Cuando Octavio Paz volvió a México, después de haber renunciado a la embajada en la India como protesta por Tlatelolco, tuvo una recepción excepcionalmente cálida. Poco después, fundó la revista Plural (1971-1976), a la que seguiría Vuelta (1976-1998). Él será el nuevo cacique cultural, aunque con discrepancias. Durante la época de Reyes, un grupo menor y pintoresco, el de Jesús Arellano, se burlaba del acatamiento que dábamos a don Alfonso. Con Paz, las discrepancias eran sobre todo políticas y llegaron a extremos como la quema de imágenes del escritor por sus opiniones acerca de los conflictos centroamericanos. Octavio solía ser agresivo no sólo en materias políticas sino aun en las literarias. Y se trenzó en polémicas ruidosas con Carlos Monsiváis, José Joaquín Blanco, Elías Trabulse y Fernando del Paso. De éstas la más sustanciosa, acerca de la función de las izquierdas, fue la de Monsiváis. Las otras se disolvieron y olvidaron. Y en cierta ocasión, sin que hubiera contienda, agredió a Víctor Flores Olea.
Pero, superando estas rispideces, Octavio Paz fue un cacique excelente y generoso. En su larga vida literaria escribió mucho sobre poetas, novelistas, ensayistas, pintores y arquitectos, de México y del mundo, no sólo elogiándolos sino precisando lo distintivo de cada uno. Y con sus amigos más cercanos se preocupó por abrirles el camino a instituciones o mover los resortes necesarios para que recibieran auxilio en sus dolencias.

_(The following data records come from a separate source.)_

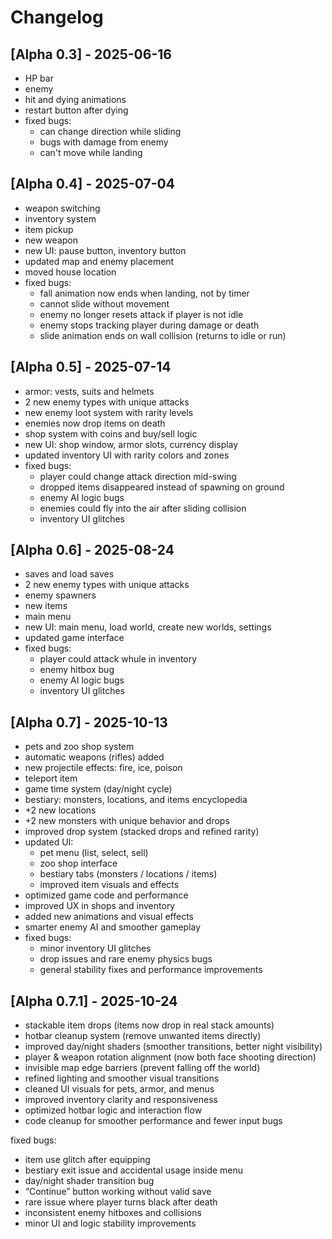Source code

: # Changelog

## [Alpha 0.3] - 2025-06-16

- HP bar
- enemy
- hit and dying animations
- restart button after dying
- fixed bugs:
  - can change direction while sliding
  - bugs with damage from enemy
  - can't move while landing

## [Alpha 0.4] - 2025-07-04

- weapon switching
- inventory system
- item pickup
- new weapon
- new UI: pause button, inventory button
- updated map and enemy placement
- moved house location
- fixed bugs:
  - fall animation now ends when landing, not by timer
  - cannot slide without movement
  - enemy no longer resets attack if player is not idle
  - enemy stops tracking player during damage or death
  - slide animation ends on wall collision (returns to idle or run)

## [Alpha 0.5] - 2025-07-14

- armor: vests, suits and helmets
- 2 new enemy types with unique attacks
- new enemy loot system with rarity levels
- enemies now drop items on death
- shop system with coins and buy/sell logic
- new UI: shop window, armor slots, currency display
- updated inventory UI with rarity colors and zones
- fixed bugs:
   - player could change attack direction mid-swing
   - dropped items disappeared instead of spawning on ground
   - enemy AI logic bugs
   - enemies could fly into the air after sliding collision
   - inventory UI glitches

## [Alpha 0.6] - 2025-08-24

- saves and load saves
- 2 new enemy types with unique attacks
- enemy spawners
- new items
- main menu
- new UI: main menu, load world, create new worlds, settings
- updated game interface
- fixed bugs:
   - player could attack whule in inventory
   - enemy hitbox bug
   - enemy AI logic bugs
   - inventory UI glitches

## [Alpha 0.7] - 2025-10-13

- pets and zoo shop system
- automatic weapons (rifles) added
- new projectile effects: fire, ice, poison
- teleport item
- game time system (day/night cycle)
- bestiary: monsters, locations, and items encyclopedia
- +2 new locations
- +2 new monsters with unique behavior and drops
- improved drop system (stacked drops and refined rarity)
- updated UI:
  - pet menu (list, select, sell)
  - zoo shop interface
  - bestiary tabs (monsters / locations / items)
  - improved item visuals and effects
- optimized game code and performance
- improved UX in shops and inventory
- added new animations and visual effects
- smarter enemy AI and smoother gameplay
- fixed bugs:
  - minor inventory UI glitches
  - drop issues and rare enemy physics bugs
  - general stability fixes and performance improvements

## [Alpha 0.7.1] - 2025-10-24

- stackable item drops (items now drop in real stack amounts)
- hotbar cleanup system (remove unwanted items directly)
- improved day/night shaders (smoother transitions, better night visibility)
- player & weapon rotation alignment (now both face shooting direction)
- invisible map edge barriers (prevent falling off the world)
- refined lighting and smoother visual transitions
- cleaned UI visuals for pets, armor, and menus
- improved inventory clarity and responsiveness
- optimized hotbar logic and interaction flow
- code cleanup for smoother performance and fewer input bugs

fixed bugs:
  - item use glitch after equipping
  - bestiary exit issue and accidental usage inside menu
  - day/night shader transition bug
  - “Continue” button working without valid save
  - rare issue where player turns black after death
  - inconsistent enemy hitboxes and collisions
  - minor UI and logic stability improvements
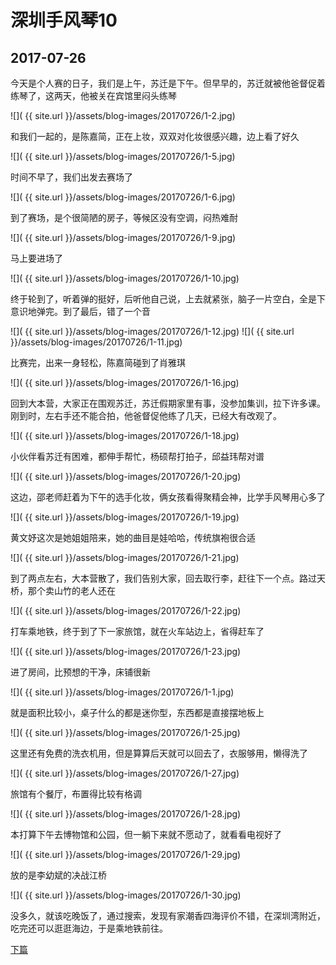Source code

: 深圳手风琴10
====================

2017-07-26
------------------------

今天是个人赛的日子，我们是上午，苏迁是下午。但早早的，苏迁就被他爸督促着练琴了，这两天，他被关在宾馆里闷头练琴

![]( {{ site.url }}/assets/blog-images/20170726/1-2.jpg)

和我们一起的，是陈嘉简，正在上妆，双双对化妆很感兴趣，边上看了好久

![]( {{ site.url }}/assets/blog-images/20170726/1-5.jpg)

时间不早了，我们出发去赛场了

![]( {{ site.url }}/assets/blog-images/20170726/1-6.jpg)

到了赛场，是个很简陋的房子，等候区没有空调，闷热难耐

![]( {{ site.url }}/assets/blog-images/20170726/1-9.jpg)

马上要进场了

![]( {{ site.url }}/assets/blog-images/20170726/1-10.jpg)

终于轮到了，听着弹的挺好，后听他自己说，上去就紧张，脑子一片空白，全是下意识地弹完。到了最后，错了一个音

![]( {{ site.url }}/assets/blog-images/20170726/1-12.jpg)
![]( {{ site.url }}/assets/blog-images/20170726/1-11.jpg)

比赛完，出来一身轻松，陈嘉简碰到了肖雅琪

![]( {{ site.url }}/assets/blog-images/20170726/1-16.jpg)

回到大本营，大家正在围观苏迁，苏迁假期家里有事，没参加集训，拉下许多课。刚到时，左右手还不能合拍，他爸督促他练了几天，已经大有改观了。

![]( {{ site.url }}/assets/blog-images/20170726/1-18.jpg)

小伙伴看苏迁有困难，都伸手帮忙，杨硕帮打拍子，邱益玮帮对谱

![]( {{ site.url }}/assets/blog-images/20170726/1-20.jpg)

这边，邵老师赶着为下午的选手化妆，俩女孩看得聚精会神，比学手风琴用心多了

![]( {{ site.url }}/assets/blog-images/20170726/1-19.jpg)

黄文妤这次是她姐姐陪来，她的曲目是娃哈哈，传统旗袍很合适

![]( {{ site.url }}/assets/blog-images/20170726/1-21.jpg)

到了两点左右，大本营散了，我们告别大家，回去取行李，赶往下一个点。路过天桥，那个卖山竹的老人还在

![]( {{ site.url }}/assets/blog-images/20170726/1-22.jpg)

打车乘地铁，终于到了下一家旅馆，就在火车站边上，省得赶车了

![]( {{ site.url }}/assets/blog-images/20170726/1-23.jpg)

进了房间，比预想的干净，床铺很新

![]( {{ site.url }}/assets/blog-images/20170726/1-1.jpg)

就是面积比较小，桌子什么的都是迷你型，东西都是直接摆地板上

![]( {{ site.url }}/assets/blog-images/20170726/1-25.jpg)

这里还有免费的洗衣机用，但是算算后天就可以回去了，衣服够用，懒得洗了

![]( {{ site.url }}/assets/blog-images/20170726/1-27.jpg)

旅馆有个餐厅，布置得比较有格调

![]( {{ site.url }}/assets/blog-images/20170726/1-28.jpg)

本打算下午去博物馆和公园，但一躺下来就不愿动了，就看看电视好了

![]( {{ site.url }}/assets/blog-images/20170726/1-29.jpg)

放的是李幼斌的决战江桥

![]( {{ site.url }}/assets/blog-images/20170726/1-30.jpg)

没多久，就该吃晚饭了，通过搜索，发现有家潮香四海评价不错，在深圳湾附近，吃完还可以逛逛海边，于是乘地铁前往。

[下篇](/2017/07/26/深圳手风琴11.html)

¿Cuándo terminará el siglo XX para las letras mexicanas? Tengo la impresión de que ya ha concluido y que fue el 19 de abril de 1998, día de la muerte de Octavio Paz, en Coyoacán, Distrito Federal. Es muy remoto que, en el año y meses que restan del siglo, ocurra un acontecimiento tan grave como éste. Ese día se apaga la vida de uno de los mayores escritores mexicanos, a los 84 años de su fecunda existencia. En tanto que Alfonso Reyes es el cacique de nuestra vida literaria en parte de la primera mitad del siglo —digamos hasta su muerte en 1959—, Octavio Paz le sucede en el señorío en la segunda mitad. Fue nuestro «mayor faro», como dijo Eduardo Lizalde. Así pues, en los días que restan para llegar al nuevo milenio, estamos en una especie de días nemontemi, de días francos que no cuentan.

José Luis Martínez, «Los caciques culturales, Letras libres, 31 de julio de 1999.